*** Opening of RECORDS ***
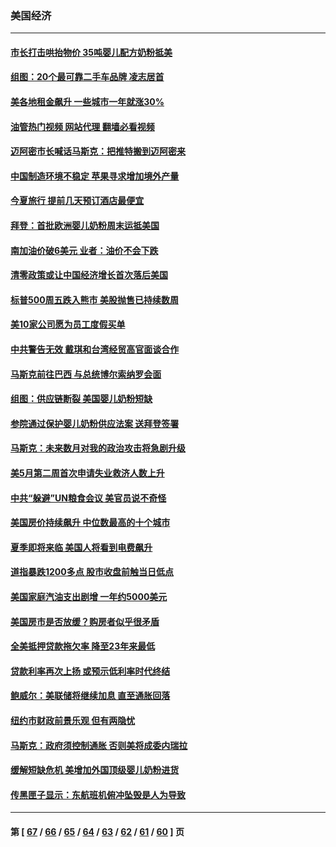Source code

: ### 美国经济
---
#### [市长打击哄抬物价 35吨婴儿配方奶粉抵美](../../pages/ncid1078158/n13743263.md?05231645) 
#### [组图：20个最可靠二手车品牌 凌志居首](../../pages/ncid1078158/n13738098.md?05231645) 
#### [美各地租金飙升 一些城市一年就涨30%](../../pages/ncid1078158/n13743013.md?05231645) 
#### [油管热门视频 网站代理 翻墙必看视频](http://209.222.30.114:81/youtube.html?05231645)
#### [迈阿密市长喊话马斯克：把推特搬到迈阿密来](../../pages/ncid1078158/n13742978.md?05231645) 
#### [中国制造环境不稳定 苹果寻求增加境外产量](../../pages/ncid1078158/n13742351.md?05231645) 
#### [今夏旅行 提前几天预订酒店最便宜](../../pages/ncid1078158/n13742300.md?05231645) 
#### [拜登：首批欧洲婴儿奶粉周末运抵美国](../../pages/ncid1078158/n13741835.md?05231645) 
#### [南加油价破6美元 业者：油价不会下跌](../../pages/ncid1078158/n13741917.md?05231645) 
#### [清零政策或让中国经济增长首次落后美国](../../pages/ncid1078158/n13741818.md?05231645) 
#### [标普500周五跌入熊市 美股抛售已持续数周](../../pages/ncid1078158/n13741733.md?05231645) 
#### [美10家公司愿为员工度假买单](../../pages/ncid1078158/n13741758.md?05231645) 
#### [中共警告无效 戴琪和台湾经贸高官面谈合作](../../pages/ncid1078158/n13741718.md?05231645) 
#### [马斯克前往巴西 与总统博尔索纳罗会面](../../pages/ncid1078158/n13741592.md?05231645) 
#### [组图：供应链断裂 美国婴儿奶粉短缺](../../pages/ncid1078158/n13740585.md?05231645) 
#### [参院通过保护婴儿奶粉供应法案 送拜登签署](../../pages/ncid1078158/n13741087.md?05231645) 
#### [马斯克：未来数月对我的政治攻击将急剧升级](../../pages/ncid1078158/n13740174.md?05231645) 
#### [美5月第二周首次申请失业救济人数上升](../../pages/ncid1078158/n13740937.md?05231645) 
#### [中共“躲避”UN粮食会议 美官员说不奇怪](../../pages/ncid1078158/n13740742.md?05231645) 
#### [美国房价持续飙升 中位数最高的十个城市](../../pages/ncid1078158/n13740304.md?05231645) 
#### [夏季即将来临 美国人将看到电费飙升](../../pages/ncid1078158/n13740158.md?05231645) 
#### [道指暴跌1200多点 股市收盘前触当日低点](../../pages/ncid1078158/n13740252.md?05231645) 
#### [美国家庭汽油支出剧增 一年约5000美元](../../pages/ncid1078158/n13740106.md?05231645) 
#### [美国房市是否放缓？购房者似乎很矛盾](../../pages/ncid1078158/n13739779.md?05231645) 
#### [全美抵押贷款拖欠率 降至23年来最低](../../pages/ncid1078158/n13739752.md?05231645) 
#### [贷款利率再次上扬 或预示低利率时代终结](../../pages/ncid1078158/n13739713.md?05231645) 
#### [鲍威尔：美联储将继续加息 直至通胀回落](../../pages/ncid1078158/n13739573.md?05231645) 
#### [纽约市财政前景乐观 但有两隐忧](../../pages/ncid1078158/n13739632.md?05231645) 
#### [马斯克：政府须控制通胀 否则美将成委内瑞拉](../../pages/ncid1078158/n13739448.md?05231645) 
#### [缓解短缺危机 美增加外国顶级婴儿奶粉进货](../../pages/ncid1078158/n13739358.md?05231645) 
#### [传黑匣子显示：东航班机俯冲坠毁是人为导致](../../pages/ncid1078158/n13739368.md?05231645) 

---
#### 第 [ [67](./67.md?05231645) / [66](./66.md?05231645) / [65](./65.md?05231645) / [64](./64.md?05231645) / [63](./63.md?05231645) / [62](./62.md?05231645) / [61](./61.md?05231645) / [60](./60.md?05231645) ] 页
*** Close of RECORDS ***
PROBLEM STATEMENT: Please reproduce the entries above exactly, from their first line to the line holding "#### [美10家公司愿为" inclusive, and nothing else; the pictures stay out.

WRITTEN REPLY:
Source code

: ### 美国经济
---
#### [市长打击哄抬物价 35吨婴儿配方奶粉抵美](../../pages/ncid1078158/n13743263.md?05231645) 
#### [组图：20个最可靠二手车品牌 凌志居首](../../pages/ncid1078158/n13738098.md?05231645) 
#### [美各地租金飙升 一些城市一年就涨30%](../../pages/ncid1078158/n13743013.md?05231645) 
#### [油管热门视频 网站代理 翻墙必看视频](http://209.222.30.114:81/youtube.html?05231645)
#### [迈阿密市长喊话马斯克：把推特搬到迈阿密来](../../pages/ncid1078158/n13742978.md?05231645) 
#### [中国制造环境不稳定 苹果寻求增加境外产量](../../pages/ncid1078158/n13742351.md?05231645) 
#### [今夏旅行 提前几天预订酒店最便宜](../../pages/ncid1078158/n13742300.md?05231645) 
#### [拜登：首批欧洲婴儿奶粉周末运抵美国](../../pages/ncid1078158/n13741835.md?05231645) 
#### [南加油价破6美元 业者：油价不会下跌](../../pages/ncid1078158/n13741917.md?05231645) 
#### [清零政策或让中国经济增长首次落后美国](../../pages/ncid1078158/n13741818.md?05231645) 
#### [标普500周五跌入熊市 美股抛售已持续数周](../../pages/ncid1078158/n13741733.md?05231645) 
#### [美10家公司愿为员工度假买单](../../pages/ncid1078158/n13741758.md?05231645) 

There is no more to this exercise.